Life in Limerick was often associated with humor. A lot of laughter derived from religious practices such as taking the wafer at mass. Since the wafer regularly stuck to peoples tongues, the boys at school had to practice sucking pieces of newspaper, sticking their tongues out for the teachers. The sins that the children confessed were also often sources of humor for the priests, and when grandma’s demand to know if she should clean Franks vomit up with Holy Water is pure mockery. “bless me father for I have sinned, its been a minute since my last confession”, becomes a sarcastic comment on Grandma’s ignorance. Poverty itself reduced the family to other slapstick situations. Pious Grandma’s deliberate lie to the real estate agent when she denied that there had ever been two rooms upstairs in Angela’s house has a savage humor in light of her piety. For the children Grandma was often the source of unintentional humor from the moment they heard her accent.

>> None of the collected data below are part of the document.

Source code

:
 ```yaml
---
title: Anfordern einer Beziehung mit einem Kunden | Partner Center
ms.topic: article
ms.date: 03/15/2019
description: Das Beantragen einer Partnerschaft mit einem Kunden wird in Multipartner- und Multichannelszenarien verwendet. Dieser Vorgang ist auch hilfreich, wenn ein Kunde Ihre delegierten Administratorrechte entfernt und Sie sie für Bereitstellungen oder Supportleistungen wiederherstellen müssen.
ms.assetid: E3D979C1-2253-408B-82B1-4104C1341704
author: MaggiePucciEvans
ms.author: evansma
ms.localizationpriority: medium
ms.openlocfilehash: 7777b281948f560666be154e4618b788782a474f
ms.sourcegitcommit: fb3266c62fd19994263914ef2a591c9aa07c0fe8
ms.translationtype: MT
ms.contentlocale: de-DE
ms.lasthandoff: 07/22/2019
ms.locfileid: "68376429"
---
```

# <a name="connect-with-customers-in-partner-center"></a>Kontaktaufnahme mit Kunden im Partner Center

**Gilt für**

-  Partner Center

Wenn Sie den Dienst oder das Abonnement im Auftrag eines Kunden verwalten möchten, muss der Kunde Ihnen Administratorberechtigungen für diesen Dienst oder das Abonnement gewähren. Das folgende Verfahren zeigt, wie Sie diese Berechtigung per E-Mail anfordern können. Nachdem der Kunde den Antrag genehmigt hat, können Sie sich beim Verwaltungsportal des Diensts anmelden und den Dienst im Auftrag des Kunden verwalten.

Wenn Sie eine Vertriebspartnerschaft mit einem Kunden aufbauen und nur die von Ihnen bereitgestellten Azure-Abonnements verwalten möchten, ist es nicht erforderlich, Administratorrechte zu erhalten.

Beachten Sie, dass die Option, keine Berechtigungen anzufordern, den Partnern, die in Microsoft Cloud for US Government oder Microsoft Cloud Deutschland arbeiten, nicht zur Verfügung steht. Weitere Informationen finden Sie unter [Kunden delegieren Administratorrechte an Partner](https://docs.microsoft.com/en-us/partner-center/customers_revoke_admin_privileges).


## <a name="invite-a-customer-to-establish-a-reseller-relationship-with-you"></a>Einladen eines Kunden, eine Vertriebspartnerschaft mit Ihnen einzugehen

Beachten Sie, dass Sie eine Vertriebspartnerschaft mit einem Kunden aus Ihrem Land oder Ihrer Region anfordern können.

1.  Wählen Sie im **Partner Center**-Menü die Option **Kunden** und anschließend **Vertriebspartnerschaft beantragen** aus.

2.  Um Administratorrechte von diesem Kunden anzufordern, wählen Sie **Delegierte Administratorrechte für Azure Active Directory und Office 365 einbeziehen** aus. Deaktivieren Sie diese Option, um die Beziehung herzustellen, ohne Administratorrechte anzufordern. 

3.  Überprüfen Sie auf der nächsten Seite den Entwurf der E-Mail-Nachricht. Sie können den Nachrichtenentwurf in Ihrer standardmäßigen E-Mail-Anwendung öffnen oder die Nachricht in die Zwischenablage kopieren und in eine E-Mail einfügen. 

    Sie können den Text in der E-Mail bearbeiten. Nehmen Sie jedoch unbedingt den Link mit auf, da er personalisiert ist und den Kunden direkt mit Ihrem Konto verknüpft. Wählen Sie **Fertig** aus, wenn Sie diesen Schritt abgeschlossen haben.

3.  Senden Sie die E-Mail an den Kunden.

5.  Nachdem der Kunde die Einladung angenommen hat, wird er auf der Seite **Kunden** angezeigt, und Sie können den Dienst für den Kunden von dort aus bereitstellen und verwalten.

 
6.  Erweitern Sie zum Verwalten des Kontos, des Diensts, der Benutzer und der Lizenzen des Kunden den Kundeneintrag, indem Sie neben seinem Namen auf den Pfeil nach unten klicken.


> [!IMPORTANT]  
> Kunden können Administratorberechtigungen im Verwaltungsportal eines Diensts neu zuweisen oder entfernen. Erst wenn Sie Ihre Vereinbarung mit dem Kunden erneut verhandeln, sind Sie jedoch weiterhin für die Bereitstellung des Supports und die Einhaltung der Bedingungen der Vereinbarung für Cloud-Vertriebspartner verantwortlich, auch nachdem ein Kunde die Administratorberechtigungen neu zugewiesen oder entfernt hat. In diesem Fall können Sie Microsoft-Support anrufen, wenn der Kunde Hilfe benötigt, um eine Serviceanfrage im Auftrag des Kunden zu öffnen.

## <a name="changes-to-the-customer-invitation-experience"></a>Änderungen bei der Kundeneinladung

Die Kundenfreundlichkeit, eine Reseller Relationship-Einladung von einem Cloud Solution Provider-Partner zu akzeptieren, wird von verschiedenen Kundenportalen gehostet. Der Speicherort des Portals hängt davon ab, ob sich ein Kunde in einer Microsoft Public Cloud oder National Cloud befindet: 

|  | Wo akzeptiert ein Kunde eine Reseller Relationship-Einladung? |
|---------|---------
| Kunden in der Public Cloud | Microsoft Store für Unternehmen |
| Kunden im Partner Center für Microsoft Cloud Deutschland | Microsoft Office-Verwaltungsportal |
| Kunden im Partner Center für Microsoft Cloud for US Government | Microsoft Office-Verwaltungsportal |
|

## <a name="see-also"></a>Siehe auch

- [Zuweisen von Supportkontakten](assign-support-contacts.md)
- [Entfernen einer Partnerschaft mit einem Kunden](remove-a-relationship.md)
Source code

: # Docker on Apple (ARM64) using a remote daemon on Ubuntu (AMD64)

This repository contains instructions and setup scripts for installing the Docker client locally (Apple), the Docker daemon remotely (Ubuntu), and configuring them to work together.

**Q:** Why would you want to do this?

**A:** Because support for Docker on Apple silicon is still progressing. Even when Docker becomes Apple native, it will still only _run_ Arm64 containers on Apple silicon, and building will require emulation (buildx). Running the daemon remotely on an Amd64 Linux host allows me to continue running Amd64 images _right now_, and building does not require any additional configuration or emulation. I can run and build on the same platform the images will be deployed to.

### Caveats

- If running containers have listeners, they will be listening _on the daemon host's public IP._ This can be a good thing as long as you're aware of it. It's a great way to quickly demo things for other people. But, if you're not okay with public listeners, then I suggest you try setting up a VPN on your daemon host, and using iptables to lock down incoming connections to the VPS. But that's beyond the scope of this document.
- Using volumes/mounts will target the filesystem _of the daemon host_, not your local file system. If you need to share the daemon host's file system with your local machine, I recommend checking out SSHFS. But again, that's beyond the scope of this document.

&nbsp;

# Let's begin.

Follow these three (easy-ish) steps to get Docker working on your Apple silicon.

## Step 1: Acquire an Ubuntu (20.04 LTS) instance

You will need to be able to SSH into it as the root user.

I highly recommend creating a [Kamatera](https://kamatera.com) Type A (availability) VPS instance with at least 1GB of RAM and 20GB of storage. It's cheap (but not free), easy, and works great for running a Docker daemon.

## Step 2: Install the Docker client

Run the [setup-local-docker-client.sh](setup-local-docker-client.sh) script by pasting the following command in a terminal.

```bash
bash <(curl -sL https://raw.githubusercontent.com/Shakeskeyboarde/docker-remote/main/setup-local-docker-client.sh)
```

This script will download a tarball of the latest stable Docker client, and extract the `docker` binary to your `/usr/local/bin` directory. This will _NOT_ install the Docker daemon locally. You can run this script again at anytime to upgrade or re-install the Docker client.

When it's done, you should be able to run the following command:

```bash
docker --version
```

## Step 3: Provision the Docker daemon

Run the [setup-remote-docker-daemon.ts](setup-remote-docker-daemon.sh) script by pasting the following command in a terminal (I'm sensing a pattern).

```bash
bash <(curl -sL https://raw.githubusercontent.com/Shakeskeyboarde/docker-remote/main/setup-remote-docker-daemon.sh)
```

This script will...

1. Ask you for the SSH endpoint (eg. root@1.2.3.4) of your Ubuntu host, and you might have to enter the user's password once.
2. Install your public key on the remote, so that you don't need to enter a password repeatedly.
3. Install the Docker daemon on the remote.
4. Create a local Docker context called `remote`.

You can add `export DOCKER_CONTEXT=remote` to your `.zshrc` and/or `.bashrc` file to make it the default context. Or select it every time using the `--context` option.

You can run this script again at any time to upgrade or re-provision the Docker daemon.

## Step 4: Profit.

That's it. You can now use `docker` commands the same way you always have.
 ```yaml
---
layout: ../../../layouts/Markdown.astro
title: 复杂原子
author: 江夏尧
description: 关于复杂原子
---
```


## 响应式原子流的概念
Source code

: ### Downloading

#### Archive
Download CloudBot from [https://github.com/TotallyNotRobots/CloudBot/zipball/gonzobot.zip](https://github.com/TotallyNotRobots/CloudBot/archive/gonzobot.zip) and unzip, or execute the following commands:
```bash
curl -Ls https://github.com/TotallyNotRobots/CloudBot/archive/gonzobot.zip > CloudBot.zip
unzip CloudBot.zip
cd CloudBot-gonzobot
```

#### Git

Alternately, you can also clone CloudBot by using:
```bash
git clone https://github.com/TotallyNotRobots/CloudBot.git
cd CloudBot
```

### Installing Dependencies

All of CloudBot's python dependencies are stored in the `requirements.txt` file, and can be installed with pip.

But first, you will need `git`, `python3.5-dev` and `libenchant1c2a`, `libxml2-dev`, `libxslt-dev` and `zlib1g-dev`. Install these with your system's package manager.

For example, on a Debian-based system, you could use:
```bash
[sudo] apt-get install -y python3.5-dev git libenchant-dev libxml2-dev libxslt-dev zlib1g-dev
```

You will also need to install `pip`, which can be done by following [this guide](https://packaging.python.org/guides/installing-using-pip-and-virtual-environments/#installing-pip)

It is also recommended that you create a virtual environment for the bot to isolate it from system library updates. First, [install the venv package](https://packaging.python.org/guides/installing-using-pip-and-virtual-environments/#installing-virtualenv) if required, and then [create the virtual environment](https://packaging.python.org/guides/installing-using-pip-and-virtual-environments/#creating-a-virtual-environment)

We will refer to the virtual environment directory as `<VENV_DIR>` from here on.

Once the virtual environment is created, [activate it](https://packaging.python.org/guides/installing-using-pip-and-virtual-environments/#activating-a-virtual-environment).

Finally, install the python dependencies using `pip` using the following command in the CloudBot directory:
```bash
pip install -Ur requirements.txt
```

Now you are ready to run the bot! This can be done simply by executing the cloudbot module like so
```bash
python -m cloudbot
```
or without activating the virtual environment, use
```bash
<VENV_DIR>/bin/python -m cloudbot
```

There is humor in the situations caused by Roman Catholic censorship. On one occasion Frank is evicted from the public library for reading a book about sex left on the table. The irony here is he really wanted to read Butlers Life of the Saints but was enticed by a book that shocked the librarian.
From an early age Frank promised to support his family. To do this he dreamed of returning to America. During the novel there was discussion between Frank and his father about the difference in economies of the two countries when his father discussed this over the paper he encouraged him to get a good job in the land of opportunity. These discussions were placed in the context of the English oppression of Ireland. It is the symbols associated with New York that really sustained Franks dream over the years. The images of the Statue of Liberty and Ellis Island which he kept as he left New York as a small boy were so clear that he recognized them on his trip back.
McCourt’s hope of a better future was shared by his father, brother Malachy and hisUncle Pa Sheehan. However, it was Frank that had the determination to work at any job available and to save money even id his family starved, in order to make the dream real. There is no magic in Angela’s Ashes. Poverty and despair are cured by both hard work and breaking the law. Not everything that Frank did to save his fare was honorable, but his choices were made with long term goals in mind.
Angela’s Ashes depicts unrelenting poverty and the terrible consequences for individuals living in dirtiness. However, Frank McCourt shows that there is always humor in life, no matter how desperate the situation is. Combined with this is the hope that sustained McCourt and drove him to seek a better life in the USA.